The percentage of babies born to cohabiting women has jumped substantially in the last 10 years, according to new data from the National Center for Health Statistics.
“The number of births overall to cohabiting women increased from 14% of all births in 2002 to 23% in 2006-10,” reports USA Today.
As marriage rates have been steadily on the decline in the last six decades, cohabitation rates have been ticking upward. Along with higher rates of cohabitation, not surprisingly, is an increase in births to these couples. Of the over 40 percent of unwed births today, roughly half are to cohabiting women. (continued below chart)
According to Professor Brad Wilcox, director of the National Marriage Project, “the rise of cohabiting households with children is the largest unrecognized threat to the quality and stability of children’s family lives.” As he notes in his report Why Marriage Matters: Thirty Conclusions from the Social Sciences, in the last half of the 20th century, “divorce was the event most likely to undercut the quality and stability of children’s family lives.” However, today children are more likely to spend time in a cohabiting household than to see their parents divorce.
Much of the risk for children in cohabitation stems from the high rate of instability among these couples. A 2007 study shows that roughly two-thirds of unmarried parents separate within five years after having a child, and only about one in five of these couples end up getting married within that timeframe. In contrast, more than 80 percent of married couples will still be together within five years of their children’s births.
Children in cohabiting families also do not reap the same benefits as their peers born to married parents.
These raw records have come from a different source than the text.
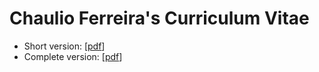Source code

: # Chaulio Ferreira's Curriculum Vitae

* Short version: [[pdf](https://github.com/chaulio/CV/raw/master/ChaulioFerreira-short.pdf)]
* Complete version: [[pdf](https://github.com/chaulio/CV/raw/master/ChaulioFerreira-complete.pdf)]
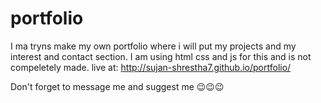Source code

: # portfolio
I ma tryns make my own portfolio where i will put my projects and my interest and contact section. I am using html css and js for this and is not compeletely made. 
live at: 
        http://sujan-shrestha7.github.io/portfolio/

Don't forget to message me and suggest me 😉😉😉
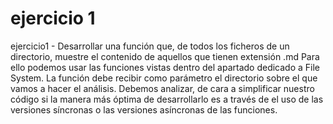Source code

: # ejercicio 1
ejercicio1 - Desarrollar una función que, de todos los ficheros de un directorio, muestre el contenido de aquellos que tienen extensión .md Para ello podemos usar las funciones vistas dentro del apartado dedicado a File System. La función debe recibir como parámetro el directorio sobre el que vamos a hacer el análisis. Debemos analizar, de cara a simplificar nuestro código si la manera más óptima de desarrollarlo es a través de el uso de las versiones síncronas o las versiones asíncronas de las funciones.

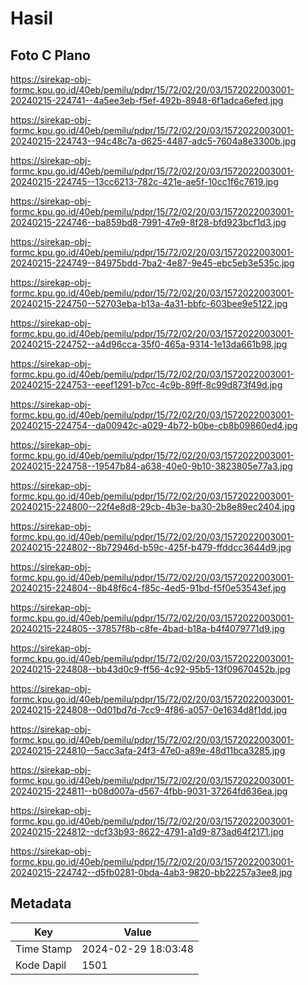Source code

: # Hasil

## Foto C Plano

https://sirekap-obj-formc.kpu.go.id/40eb/pemilu/pdpr/15/72/02/20/03/1572022003001-20240215-224741--4a5ee3eb-f5ef-492b-8948-6f1adca6efed.jpg

https://sirekap-obj-formc.kpu.go.id/40eb/pemilu/pdpr/15/72/02/20/03/1572022003001-20240215-224743--94c48c7a-d625-4487-adc5-7604a8e3300b.jpg

https://sirekap-obj-formc.kpu.go.id/40eb/pemilu/pdpr/15/72/02/20/03/1572022003001-20240215-224745--13cc6213-782c-421e-ae5f-10cc1f6c7619.jpg

https://sirekap-obj-formc.kpu.go.id/40eb/pemilu/pdpr/15/72/02/20/03/1572022003001-20240215-224746--ba859bd8-7991-47e9-8f28-bfd923bcf1d3.jpg

https://sirekap-obj-formc.kpu.go.id/40eb/pemilu/pdpr/15/72/02/20/03/1572022003001-20240215-224749--84975bdd-7ba2-4e87-9e45-ebc5eb3e535c.jpg

https://sirekap-obj-formc.kpu.go.id/40eb/pemilu/pdpr/15/72/02/20/03/1572022003001-20240215-224750--52703eba-b13a-4a31-bbfc-603bee9e5122.jpg

https://sirekap-obj-formc.kpu.go.id/40eb/pemilu/pdpr/15/72/02/20/03/1572022003001-20240215-224752--a4d96cca-35f0-465a-9314-1e13da661b98.jpg

https://sirekap-obj-formc.kpu.go.id/40eb/pemilu/pdpr/15/72/02/20/03/1572022003001-20240215-224753--eeef1291-b7cc-4c9b-89ff-8c99d873f49d.jpg

https://sirekap-obj-formc.kpu.go.id/40eb/pemilu/pdpr/15/72/02/20/03/1572022003001-20240215-224754--da00942c-a029-4b72-b0be-cb8b09860ed4.jpg

https://sirekap-obj-formc.kpu.go.id/40eb/pemilu/pdpr/15/72/02/20/03/1572022003001-20240215-224758--19547b84-a638-40e0-9b10-3823805e77a3.jpg

https://sirekap-obj-formc.kpu.go.id/40eb/pemilu/pdpr/15/72/02/20/03/1572022003001-20240215-224800--22f4e8d8-29cb-4b3e-ba30-2b8e89ec2404.jpg

https://sirekap-obj-formc.kpu.go.id/40eb/pemilu/pdpr/15/72/02/20/03/1572022003001-20240215-224802--8b72946d-b59c-425f-b479-ffddcc3644d9.jpg

https://sirekap-obj-formc.kpu.go.id/40eb/pemilu/pdpr/15/72/02/20/03/1572022003001-20240215-224804--8b48f6c4-f85c-4ed5-91bd-f5f0e53543ef.jpg

https://sirekap-obj-formc.kpu.go.id/40eb/pemilu/pdpr/15/72/02/20/03/1572022003001-20240215-224805--37857f8b-c8fe-4bad-b18a-b4f4079771d9.jpg

https://sirekap-obj-formc.kpu.go.id/40eb/pemilu/pdpr/15/72/02/20/03/1572022003001-20240215-224808--bb43d0c9-ff56-4c92-95b5-13f09670452b.jpg

https://sirekap-obj-formc.kpu.go.id/40eb/pemilu/pdpr/15/72/02/20/03/1572022003001-20240215-224808--0d01bd7d-7cc9-4f86-a057-0e1634d8f1dd.jpg

https://sirekap-obj-formc.kpu.go.id/40eb/pemilu/pdpr/15/72/02/20/03/1572022003001-20240215-224810--5acc3afa-24f3-47e0-a89e-48d11bca3285.jpg

https://sirekap-obj-formc.kpu.go.id/40eb/pemilu/pdpr/15/72/02/20/03/1572022003001-20240215-224811--b08d007a-d567-4fbb-9031-37264fd636ea.jpg

https://sirekap-obj-formc.kpu.go.id/40eb/pemilu/pdpr/15/72/02/20/03/1572022003001-20240215-224812--dcf33b93-8622-4791-a1d9-873ad64f2171.jpg

https://sirekap-obj-formc.kpu.go.id/40eb/pemilu/pdpr/15/72/02/20/03/1572022003001-20240215-224742--d5fb0281-0bda-4ab3-9820-bb22257a3ee8.jpg


## Metadata

| Key        | Value               |
| ---------- | ------------------- |
| Time Stamp | 2024-02-29 18:03:48 |
| Kode Dapil | 1501                |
On average, these children fail to perform as well academically, exhibit more behavioral problems, have poorer health, are at greater risk for abuse, and are more likely to be sexually active as teens. They don’t fare much better financially than children in single-parent homes either, meaning they are far more likely to be poor.
Tragically, cohabitation and particularly unwed births occur more often among low- and moderately educated Americans. The poorer outcomes for children born outside of marriage, including higher poverty, mean that these children and their families, already with limited resources, are now doubly disadvantaged compared to their more highly educated peers who overwhelmingly wait until marriage to have children. This trend is creating a “two-caste society” divided along the lines of marriage and education.
As Wilcox points out, “The intact, biological, married family remains the Gold Standard for family life in the United States. Children are most likely to thrive, economically, socially, and psychologically, in this family form.”
Marriage benefits society as a whole, producing individuals who are more likely to thrive. Higher rates of cohabitation and fewer marriages mean that more children will fail to reap the benefits this institution provides.
It is crucial that policymakers look for ways to strengthen marriages in their communities, particularly in lower- and working-class communities, in order to ensure the best outcomes for children and for all of society.